◆ **WHAT NEEDS TO BE DONE**:
When you find the word "beta" in a line of the entries, please copy the whole line.

◆ **ENTRIES SHOWN**:
Start of Block

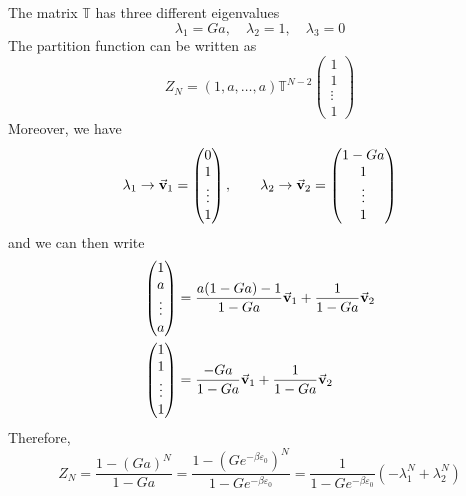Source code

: \documentclass[../main/main.tex]{subfiles}
\begin{document}
The matrix \( \mathbb{T} \) has three different eigenvalues
\begin{equation}
  \lambda _1 = Ga, \quad \lambda _2 =1, \quad \lambda _3 = 0
\end{equation}
The partition function can be written as
\begin{equation}
  Z_N = (1,a, \dots,a) \mathbb{T}^{N-2} \begin{pmatrix}
  1 \\
  1 \\
  \vdots \\
  1
  \end{pmatrix}
\end{equation}
Moreover, we have 
\begin{equation*}
  \lambda _1 \rightarrow \va{v}_1 = \begin{pmatrix}
  0 \\
  1 \\
  \vdots \\
  1
  \end{pmatrix},
  \qquad
  \lambda _2 \rightarrow \va{v}_2 = \begin{pmatrix}
  1-Ga \\
  1 \\
  \vdots \\
  1
  \end{pmatrix}
\end{equation*}
and we can then write
\begin{subequations}
\begin{align*}
  \begin{pmatrix}
  1 \\
  a \\
  \vdots \\
  a
\end{pmatrix}  &= \frac{a(1-Ga)-1}{1-Ga} \va{v}_1 + \frac{1}{1-Ga}\va{v}_2 \\
\begin{pmatrix}
1 \\
1 \\
\vdots \\
1
\end{pmatrix}  &= \frac{-Ga}{1-Ga} \va{v}_1 + \frac{1}{1-Ga}\va{v}_2
\end{align*}
\end{subequations}
Therefore,
\begin{equation}
  Z_N = \frac{1-(Ga)^N}{1-Ga} = \frac{1-(G e^{-\beta \varepsilon _0} )^N}{1-G e^{-\beta \varepsilon _0} }
  = \frac{1}{1-G e^{-\beta \varepsilon _0} } (-\lambda _1^N + \lambda _2^N)
\end{equation}
\end{document}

End of Block

◆ **RESPONSE FOR THIS EXERCISE**:
  Z_N = \frac{1-(Ga)^N}{1-Ga} = \frac{1-(G e^{-\beta \varepsilon _0} )^N}{1-G e^{-\beta \varepsilon _0} }
  = \frac{1}{1-G e^{-\beta \varepsilon _0} } (-\lambda _1^N + \lambda _2^N)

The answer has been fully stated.